JA: But you’d never talk to him about it? About you being Jewish?

GW: Well, only when I interviewed.  He brought it up. I didn't ask him. He brought it up. He was talking about his youth, this Jewish family. He was talking to me because he knew I was Jewish, so he probably was more concerned with that and telling me than I was concerned... 

JA: You also presented some Jewish comedians.

GW: They were all Jewish. Mort Sahl, Alan King, I did Myron Cohen, for crying out loud. Shelly Berman, Irwin Corey. They're all Jewish. 

Jack Benny was Jewish. Eddie Cantor was Jewish. Fred Allen was not Jewish. He was the exception. Jewish humor was more of an influence in American comedy than Jazz.

But see the unfortunate days of ethnic humor are over. It's politically incorrect to tell Jewish stories, or Italian stories. Used to have the great characters, George Gibit, the greatest ambassador. The Marx Brothers with Chico.

JA: We did a little tribute to Chess Brothers on last year’s festival, and told that complicated Jewish/black story. It was pretty fascinating. 

GW: That industry was a lot of Jewish. Well the music business, publishing business all have been involved with the Jewish influence. 

JA: It's really interesting looking at something like Chess Records because you can't tell sometimes if they were being greedy, or if they were just having good business practices, or if they were... It's a tricky thing. I don't know if…

GW: There's nothing tricky about it. They didn't pay royalties because they needed the money. They wouldn't have stayed in business if they paid you royalties. All those small record companies... Because once they made a hit record, the artists were making more money than they were. The artists were out there making... Used to buy those groups for $600 a night, $800 a night, but the records were selling for 35 cents. Sell a thousand records, two thousand records, you had a hit, but you didn't have any money.

JA: So it wasn't a greed thing, it was staying in business?

GW: Well, it became a greed thing. It's a very touchy subject if you have friends...Did they have Muddy Waters on their label?

JA: Yeah.

GW: One of them [Chess Brothers] was in Nice, and Muddy was playing at the festival. They wouldn't come to the festival. They didn't want to see Muddy Waters.

I may have that wrong. I didn't know the Chess Brothers that well.

JA: Well, a lot of people just make the point that they preserved all this great music.

GW: Well they did. They did. 

JA: I’m curious what you think of the following, from Ben Sidran’s “There Was A Fire: Jews, Music & The American Dream”? 

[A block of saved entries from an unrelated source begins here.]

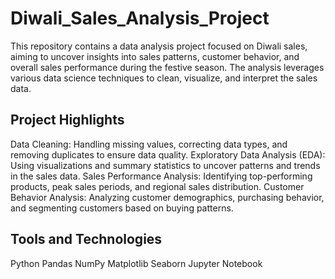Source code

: # Diwali_Sales_Analysis_Project
This repository contains a data analysis project focused on Diwali sales, aiming to uncover insights into sales patterns, customer behavior, and overall sales performance during the festive season. The analysis leverages various data science techniques to clean, visualize, and interpret the sales data.

## Project Highlights
Data Cleaning: Handling missing values, correcting data types, and removing duplicates to ensure data quality.
Exploratory Data Analysis (EDA): Using visualizations and summary statistics to uncover patterns and trends in the sales data.
Sales Performance Analysis: Identifying top-performing products, peak sales periods, and regional sales distribution.
Customer Behavior Analysis: Analyzing customer demographics, purchasing behavior, and segmenting customers based on buying patterns.

## Tools and Technologies
Python
Pandas
NumPy
Matplotlib
Seaborn
Jupyter Notebook
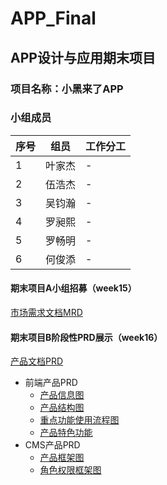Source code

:# APP_Final

## APP设计与应用期末项目

### 项目名称：小黑来了APP

### 小组成员
|序号|组员|工作分工|
|---|----|-------|
|1|叶家杰|-|
|2|伍浩杰|-|
|3|吴钧瀚|-|
|4|罗昶熙|-|
|5|罗畅明|-|
|6|何俊添|-|

#### 期末项目A小组招募（week15）
[市场需求文档MRD](https://github.com/Yejiejie/APP_Final/blob/master/MRD.md)

#### 期末项目B阶段性PRD展示（week16）
[产品文档PRD](https://github.com/Yejiejie/APP_Final/blob/master/PRD.md)

- 前端产品PRD
  - [产品信息图](https://github.com/Yejiejie/APP_Final/blob/master/%E4%BA%A7%E5%93%81%E4%BF%A1%E6%81%AF%E5%9B%BE.png)
  - [产品结构图](https://github.com/Yejiejie/APP_Final/blob/master/%E4%BA%A7%E5%93%81%E7%BB%93%E6%9E%84%E5%9B%BE.png)
  - [重点功能使用流程图](https://yejiejie.github.io/APP_Final/APP_team/index.html#g=1&p=%E9%87%8D%E7%82%B9%E5%8A%9F%E8%83%BD%E4%BD%BF%E7%94%A8%E6%B5%81%E7%A8%8B%E5%9B%BE)
  - [产品特色功能](https://github.com/Yejiejie/APP_Final/blob/master/%E4%BA%A7%E5%93%81%E7%89%B9%E8%89%B2%E5%8A%9F%E8%83%BD.md)
- CMS产品PRD
  - [产品框架图](https://yejiejie.github.io/APP_Final/APP_CMS/start.html#g=1&p=index)
  - [角色权限框架图](https://yejiejie.github.io/APP_Final/APP_CMS/start.html#g=1&p=index)

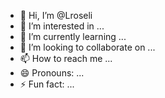 - 👋 Hi, I’m @Lroseli
- 👀 I’m interested in ...
- 🌱 I’m currently learning ...
- 💞️ I’m looking to collaborate on ...
- 📫 How to reach me ...
- 😄 Pronouns: ...
- ⚡ Fun fact: ...

<!---
Lroseli/Lroseli is a ✨ special ✨ repository because its `README.md` (this file) appears on your GitHub profile.
You can click the Preview link to take a look at your changes.
--->
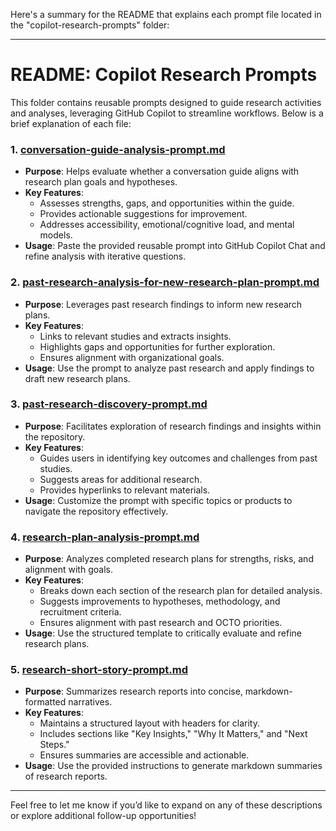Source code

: Here's a summary for the README that explains each prompt file located in the "copilot-research-prompts" folder:

---

# README: Copilot Research Prompts

This folder contains reusable prompts designed to guide research activities and analyses, leveraging GitHub Copilot to streamline workflows. Below is a brief explanation of each file:

### 1. [conversation-guide-analysis-prompt.md](https://github.com/department-of-veterans-affairs/va.gov-team/blob/master/products/copilot-research-prompts/conversation-guide-analysis-prompt.md)
- **Purpose**: Helps evaluate whether a conversation guide aligns with research plan goals and hypotheses.
- **Key Features**:
  - Assesses strengths, gaps, and opportunities within the guide.
  - Provides actionable suggestions for improvement.
  - Addresses accessibility, emotional/cognitive load, and mental models.
- **Usage**: Paste the provided reusable prompt into GitHub Copilot Chat and refine analysis with iterative questions.

### 2. [past-research-analysis-for-new-research-plan-prompt.md](https://github.com/department-of-veterans-affairs/va.gov-team/blob/master/products/copilot-research-prompts/past-research-analysis-for-new-research-plan-prompt.md)
- **Purpose**: Leverages past research findings to inform new research plans.
- **Key Features**:
  - Links to relevant studies and extracts insights.
  - Highlights gaps and opportunities for further exploration.
  - Ensures alignment with organizational goals.
- **Usage**: Use the prompt to analyze past research and apply findings to draft new research plans.

### 3. [past-research-discovery-prompt.md](https://github.com/department-of-veterans-affairs/va.gov-team/blob/master/products/copilot-research-prompts/past-research-discovery-prompt.md)
- **Purpose**: Facilitates exploration of research findings and insights within the repository.
- **Key Features**:
  - Guides users in identifying key outcomes and challenges from past studies.
  - Suggests areas for additional research.
  - Provides hyperlinks to relevant materials.
- **Usage**: Customize the prompt with specific topics or products to navigate the repository effectively.

### 4. [research-plan-analysis-prompt.md](https://github.com/department-of-veterans-affairs/va.gov-team/blob/master/products/copilot-research-prompts/research-plan-analysis-prompt.md)
- **Purpose**: Analyzes completed research plans for strengths, risks, and alignment with goals.
- **Key Features**:
  - Breaks down each section of the research plan for detailed analysis.
  - Suggests improvements to hypotheses, methodology, and recruitment criteria.
  - Ensures alignment with past research and OCTO priorities.
- **Usage**: Use the structured template to critically evaluate and refine research plans.

### 5. [research-short-story-prompt.md](https://github.com/department-of-veterans-affairs/va.gov-team/blob/master/products/copilot-research-prompts/research-short-story-prompt.md)
- **Purpose**: Summarizes research reports into concise, markdown-formatted narratives.
- **Key Features**:
  - Maintains a structured layout with headers for clarity.
  - Includes sections like "Key Insights," "Why It Matters," and "Next Steps."
  - Ensures summaries are accessible and actionable.
- **Usage**: Use the provided instructions to generate markdown summaries of research reports.

---

Feel free to let me know if you’d like to expand on any of these descriptions or explore additional follow-up opportunities!
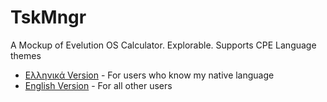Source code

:# TskMngr
A Mockup of Evelution OS Calculator. Explorable. Supports CPE Language themes

- [Ελληνικά Version](https://awikia.github.io/Calculator/main.html) - For users who know my native language
- [English Version](https://awikia.github.io/Calculator/main_en.html) - For all other users
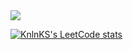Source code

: <img src="https://img.shields.io/static/v1?label=hello&message=world&color=green?style=plastic&logo=appveyor" />

































[![KnlnKS's LeetCode stats](https://leetcode-stats-six.vercel.app/api?username=Marat01)](https://github.com/madushadhanushka/github-readme)
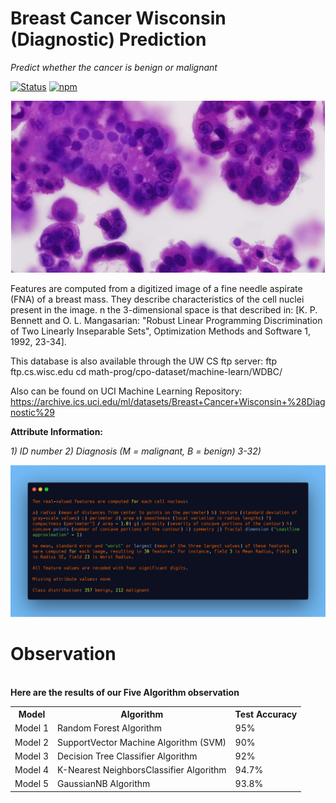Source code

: # Breast Cancer Wisconsin (Diagnostic) Prediction
*Predict whether the cancer is benign or malignant*

[![Status](https://img.shields.io/badge/status-maintained-brightgreen.svg?style=for-the-badge)]()
[![npm](https://img.shields.io/npm/l/express.svg?style=for-the-badge)]()

<img src="img.jpg" aling="center">

Features are computed from a digitized image of a fine needle aspirate (FNA) of a breast mass. They describe characteristics of the cell nuclei present in the image. n the 3-dimensional space is that described in: [K. P. Bennett and O. L. Mangasarian: "Robust Linear Programming Discrimination of Two Linearly Inseparable Sets", Optimization Methods and Software 1, 1992, 23-34].

This database is also available through the UW CS ftp server: ftp ftp.cs.wisc.edu cd math-prog/cpo-dataset/machine-learn/WDBC/

Also can be found on UCI Machine Learning Repository: https://archive.ics.uci.edu/ml/datasets/Breast+Cancer+Wisconsin+%28Diagnostic%29

**Attribute Information:**

*1) ID number 2) Diagnosis (M = malignant, B = benign) 3-32)*

<img src="text.png">

# Observation
<html>
<body>
    <br>
    <b>Here are the results of our Five Algorithm observation</b> 
<table>
  <tr>
    <th>Model</th>
    <th>Algorithm</th>
    <th>Test Accuracy</th>
  </tr>
  <tr>
    <td>Model 1</td>
    <td>Random Forest Algorithm</td>
    <td>95%</td>
  </tr>
  <tr>
    <td>Model 2</td>
    <td>SupportVector Machine Algorithm (SVM)</td>
    <td>90%</td>
  </tr>
  <tr>
    <td>Model 3</td>
    <td>Decision Tree Classifier Algorithm</td>
    <td>92%</td>
  </tr>
      <tr>
    <td>Model 4</td>
    <td>K-Nearest NeighborsClassifier Algorithm</td>
    <td>94.7%</td>
  </tr>
      <tr>
    <td>Model 5</td>
    <td>GaussianNB Algorithm</td>
    <td>93.8%</td>
  </tr>
</table>
</body>
</html>
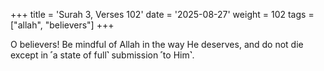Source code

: +++
title = 'Surah 3, Verses 102'
date = '2025-08-27'
weight = 102
tags = ["allah", "believers"]
+++

O believers! Be mindful of Allah in the way He deserves, and do not die except in ˹a state of full˺ submission ˹to Him˺.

The Jews preserved the roots of Black American Culture. These small, independent labels were responsible for preserving a huge spectrum of American Music from Thelonious Monk to Muddy Waters, and in the process helped elevate American street life to the realm of high art. And not just the manufacturing and marketing of this music was in Jewish hands. For example, bebop was difficult for many jazz fans to comprehend, but Jewish writers such as Leonard Feather, Nat Hentoff, Dan Morgenstern, Ira Gitler, and Nat Shapiro took up its cause explaining to the average fan why this music was important while symphony," he said, "similarly championed it cause.

GW: No, I mean it's true. What he's writing is true. But I don't think it was because they were Jewish. 

JA: They all just happened to be Jewish?

GW: Yeah. That's a different story. But, as Jewish kids, they're going to be thinking of something all the time.